━━━ RECORDED DATA

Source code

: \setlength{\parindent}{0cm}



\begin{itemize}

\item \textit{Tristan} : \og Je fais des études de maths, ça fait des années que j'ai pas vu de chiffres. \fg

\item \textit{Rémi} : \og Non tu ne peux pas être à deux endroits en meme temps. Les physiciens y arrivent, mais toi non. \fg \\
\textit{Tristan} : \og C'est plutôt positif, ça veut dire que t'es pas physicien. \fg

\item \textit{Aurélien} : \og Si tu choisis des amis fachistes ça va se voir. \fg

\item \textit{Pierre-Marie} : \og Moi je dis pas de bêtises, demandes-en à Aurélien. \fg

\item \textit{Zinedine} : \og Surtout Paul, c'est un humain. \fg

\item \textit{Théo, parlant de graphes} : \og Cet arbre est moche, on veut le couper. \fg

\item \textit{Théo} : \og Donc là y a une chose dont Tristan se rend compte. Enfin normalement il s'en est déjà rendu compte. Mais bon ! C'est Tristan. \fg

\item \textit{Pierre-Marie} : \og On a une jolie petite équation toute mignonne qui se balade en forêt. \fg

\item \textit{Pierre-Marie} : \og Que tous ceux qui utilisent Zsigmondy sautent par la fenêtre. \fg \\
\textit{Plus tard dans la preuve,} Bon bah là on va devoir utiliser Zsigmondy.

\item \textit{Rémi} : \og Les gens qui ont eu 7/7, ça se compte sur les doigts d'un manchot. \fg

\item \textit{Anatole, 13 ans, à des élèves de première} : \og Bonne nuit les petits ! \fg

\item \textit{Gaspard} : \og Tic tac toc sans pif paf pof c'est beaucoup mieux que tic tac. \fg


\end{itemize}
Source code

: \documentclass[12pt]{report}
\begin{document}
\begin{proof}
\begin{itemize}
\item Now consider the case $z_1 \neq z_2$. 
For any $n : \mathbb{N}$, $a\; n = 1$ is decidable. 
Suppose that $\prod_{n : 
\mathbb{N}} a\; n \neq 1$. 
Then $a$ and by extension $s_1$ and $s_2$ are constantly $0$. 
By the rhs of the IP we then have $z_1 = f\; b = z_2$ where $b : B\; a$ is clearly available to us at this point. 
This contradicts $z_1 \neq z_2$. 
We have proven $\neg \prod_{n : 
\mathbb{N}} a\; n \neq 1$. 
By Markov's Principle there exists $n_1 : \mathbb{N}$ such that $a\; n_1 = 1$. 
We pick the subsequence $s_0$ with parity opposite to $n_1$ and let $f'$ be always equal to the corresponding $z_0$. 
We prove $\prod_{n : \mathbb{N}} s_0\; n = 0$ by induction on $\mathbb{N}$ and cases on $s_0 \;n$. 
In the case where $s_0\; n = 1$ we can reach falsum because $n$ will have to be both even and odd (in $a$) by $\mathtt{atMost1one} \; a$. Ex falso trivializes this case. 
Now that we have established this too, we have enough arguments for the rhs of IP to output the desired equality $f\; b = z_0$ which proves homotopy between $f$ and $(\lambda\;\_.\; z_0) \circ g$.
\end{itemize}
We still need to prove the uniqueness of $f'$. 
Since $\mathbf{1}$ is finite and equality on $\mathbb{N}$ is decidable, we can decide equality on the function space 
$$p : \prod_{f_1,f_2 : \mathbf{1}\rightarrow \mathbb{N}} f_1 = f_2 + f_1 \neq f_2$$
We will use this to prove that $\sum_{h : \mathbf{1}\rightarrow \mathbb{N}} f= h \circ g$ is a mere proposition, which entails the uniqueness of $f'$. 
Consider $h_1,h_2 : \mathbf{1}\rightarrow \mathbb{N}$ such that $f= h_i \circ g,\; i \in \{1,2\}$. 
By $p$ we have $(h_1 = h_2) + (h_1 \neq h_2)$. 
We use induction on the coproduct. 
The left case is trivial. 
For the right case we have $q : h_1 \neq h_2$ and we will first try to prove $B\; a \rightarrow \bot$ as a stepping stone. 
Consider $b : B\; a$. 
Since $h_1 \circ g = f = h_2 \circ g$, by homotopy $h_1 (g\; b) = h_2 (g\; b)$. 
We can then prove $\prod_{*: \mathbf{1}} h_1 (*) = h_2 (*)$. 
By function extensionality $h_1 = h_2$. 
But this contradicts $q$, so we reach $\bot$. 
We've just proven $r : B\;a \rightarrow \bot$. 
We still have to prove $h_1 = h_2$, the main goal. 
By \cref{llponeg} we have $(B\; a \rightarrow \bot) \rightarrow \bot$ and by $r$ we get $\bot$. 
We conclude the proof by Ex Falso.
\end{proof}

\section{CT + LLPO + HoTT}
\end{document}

━━━━━━

__WORK INSTRUCTION__. Beginning at the line with "We have proven" and ending at the line with "on $s_0 \;n$.", reproduce each line of the data above exactly, and add no other lines.

__EXERCISE OUTPUT__.
We have proven $\neg \prod_{n : 
\mathbb{N}} a\; n \neq 1$. 
By Markov's Principle there exists $n_1 : \mathbb{N}$ such that $a\; n_1 = 1$. 
We pick the subsequence $s_0$ with parity opposite to $n_1$ and let $f'$ be always equal to the corresponding $z_0$. 
We prove $\prod_{n : \mathbb{N}} s_0\; n = 0$ by induction on $\mathbb{N}$ and cases on $s_0 \;n$. 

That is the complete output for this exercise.